Incidentally: this is like, quite literally how people get sucked into cults. One of the leading cult researchers in the world, Janja Lalich, is a survivor of a now dissolved explicitly leftist/anti-capitalist cult. Abuses of power, which is, ultimately, what both Brennan and Matt lean on as their Universal Antagonist traits, rely on confirming people's existing biases and exploiting them - even if those biases are broadly good! This is in fact why I can get so fucking adamant about what is mostly silly fandom shit, because I do, on some level, look at some takes that completely lack critical thinking and am like oh you'd 100% buy into all kinds of dangerous patterns of thought if someone packaged it nicely; even something as stupid as the Caleb Werewolf Theory relied on circumstantial evidence and false information that you could easily verify was false. And it's annoying but mostly harmless in the context of fandom, but it always makes me wonder - does this person do this with political posts on social media?

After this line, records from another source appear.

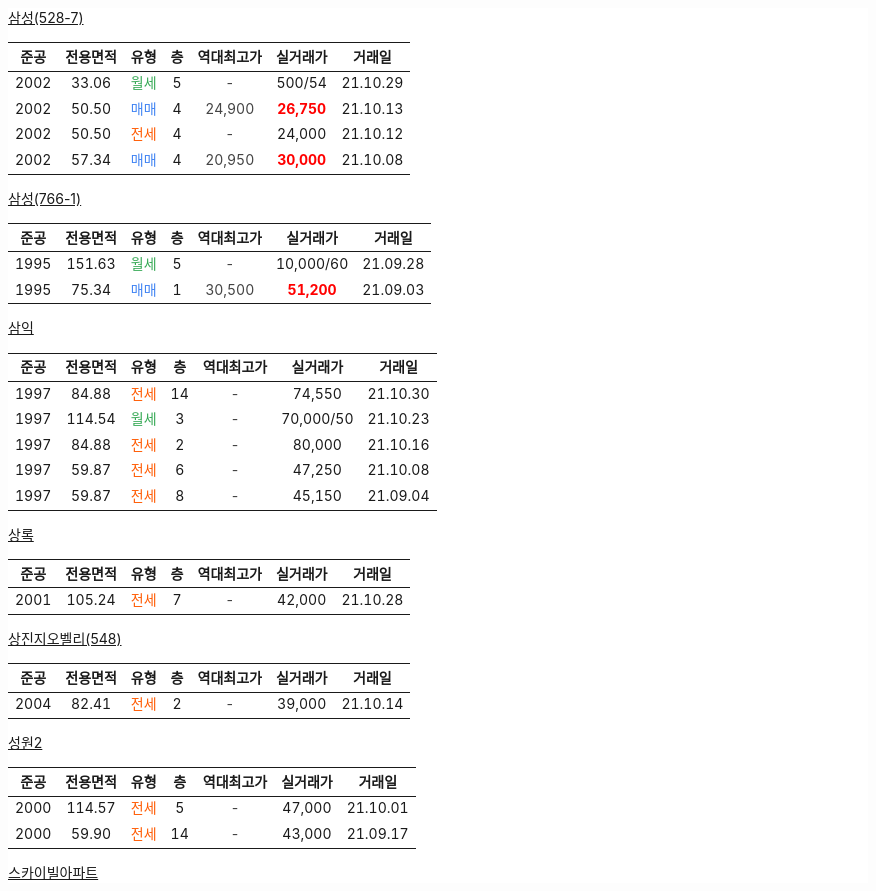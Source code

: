 [삼성(528-7)](https://search.naver.com/search.naver?query=%EC%82%BC%EC%84%B1%28528-7%29)

|준공|전용면적|유형|층|역대최고가|실거래가|거래일|
|:---:|:---:|:---:|:---:|:---:|:---:|:---:|
|2002|33.06|<span style="color:#34A853">월세</span>|5|<span style="color:#444444">-</span>|500/54|21.10.29|
|2002|50.50|<span style="color:#4285F3">매매</span>|4|<span style="color:#444444">24,900</span>|<b><span style="color:#FF0000">26,750</span></b>|21.10.13|
|2002|50.50|<span style="color:#FF5A00">전세</span>|4|<span style="color:#444444">-</span>|24,000|21.10.12|
|2002|57.34|<span style="color:#4285F3">매매</span>|4|<span style="color:#444444">20,950</span>|<b><span style="color:#FF0000">30,000</span></b>|21.10.08|

[삼성(766-1)](https://search.naver.com/search.naver?query=%EC%82%BC%EC%84%B1%28766-1%29)

|준공|전용면적|유형|층|역대최고가|실거래가|거래일|
|:---:|:---:|:---:|:---:|:---:|:---:|:---:|
|1995|151.63|<span style="color:#34A853">월세</span>|5|<span style="color:#444444">-</span>|10,000/60|21.09.28|
|1995|75.34|<span style="color:#4285F3">매매</span>|1|<span style="color:#444444">30,500</span>|<b><span style="color:#FF0000">51,200</span></b>|21.09.03|

[삼익](https://search.naver.com/search.naver?query=%EC%82%BC%EC%9D%B5)

|준공|전용면적|유형|층|역대최고가|실거래가|거래일|
|:---:|:---:|:---:|:---:|:---:|:---:|:---:|
|1997|84.88|<span style="color:#FF5A00">전세</span>|14|<span style="color:#444444">-</span>|74,550|21.10.30|
|1997|114.54|<span style="color:#34A853">월세</span>|3|<span style="color:#444444">-</span>|70,000/50|21.10.23|
|1997|84.88|<span style="color:#FF5A00">전세</span>|2|<span style="color:#444444">-</span>|80,000|21.10.16|
|1997|59.87|<span style="color:#FF5A00">전세</span>|6|<span style="color:#444444">-</span>|47,250|21.10.08|
|1997|59.87|<span style="color:#FF5A00">전세</span>|8|<span style="color:#444444">-</span>|45,150|21.09.04|

[상록](https://search.naver.com/search.naver?query=%EC%83%81%EB%A1%9D)

|준공|전용면적|유형|층|역대최고가|실거래가|거래일|
|:---:|:---:|:---:|:---:|:---:|:---:|:---:|
|2001|105.24|<span style="color:#FF5A00">전세</span>|7|<span style="color:#444444">-</span>|42,000|21.10.28|

[상진지오벨리(548)](https://search.naver.com/search.naver?query=%EC%83%81%EC%A7%84%EC%A7%80%EC%98%A4%EB%B2%A8%EB%A6%AC%28548%29)

|준공|전용면적|유형|층|역대최고가|실거래가|거래일|
|:---:|:---:|:---:|:---:|:---:|:---:|:---:|
|2004|82.41|<span style="color:#FF5A00">전세</span>|2|<span style="color:#444444">-</span>|39,000|21.10.14|

[성원2](https://search.naver.com/search.naver?query=%EC%84%B1%EC%9B%902)

|준공|전용면적|유형|층|역대최고가|실거래가|거래일|
|:---:|:---:|:---:|:---:|:---:|:---:|:---:|
|2000|114.57|<span style="color:#FF5A00">전세</span>|5|<span style="color:#444444">-</span>|47,000|21.10.01|
|2000|59.90|<span style="color:#FF5A00">전세</span>|14|<span style="color:#444444">-</span>|43,000|21.09.17|

[스카이빌아파트](https://search.naver.com/search.naver?query=%EC%8A%A4%EC%B9%B4%EC%9D%B4%EB%B9%8C%EC%95%84%ED%8C%8C%ED%8A%B8)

Anyway getting back to the main point, I think watching/listening to Brennan commentary on Adventuring Academy is generally a really good idea because he is a very smart guy with a philosophy degree and has a strong grasp of the genres in which he works as well as TTRPGs as a storytelling medium, and talks to other people who also have a good understanding of the morality of fantasy stories. And if you listen to this, you will in fact get that the basis of evil in these stories is not something as specific as "capitalism" or "religion"; it's quite literally as basic as "exploiting other people simply because that is an option available to you and you don't care about them." And obviously that's the whole basis of capitalism, and it's a serious problem that exists within organized religion, but like...not to repeat myself from this weekend but I keep thinking about the "Suvi without the imperialism" and it's like...she is a 20 year old woman whose parents died for a cause and we have had ONE episode with her as an adult. We know nothing about the Empire except that it's an empire and it is at war. Like, can you look at imperialism and understand why it's bad? Can you separate the concept of imperalism - which, to be clear, is based on power structures - from say, your 21st century understanding of empires in the real world? Or do you see the word Empire and go "Bad Thing" without any capacity to analyze because that's how you end up looking at two flawed things in a story (well, if we're lucky; see the middle paragraph) and deciding one is perfect and correct for no reason other than because it opposes the thing you think is worse. And Brennan is REALLY good at skewering that, and Matt is REALLY good at portraying multiple complicated and flawed perspectives, but you do have to like, use your brain slightly.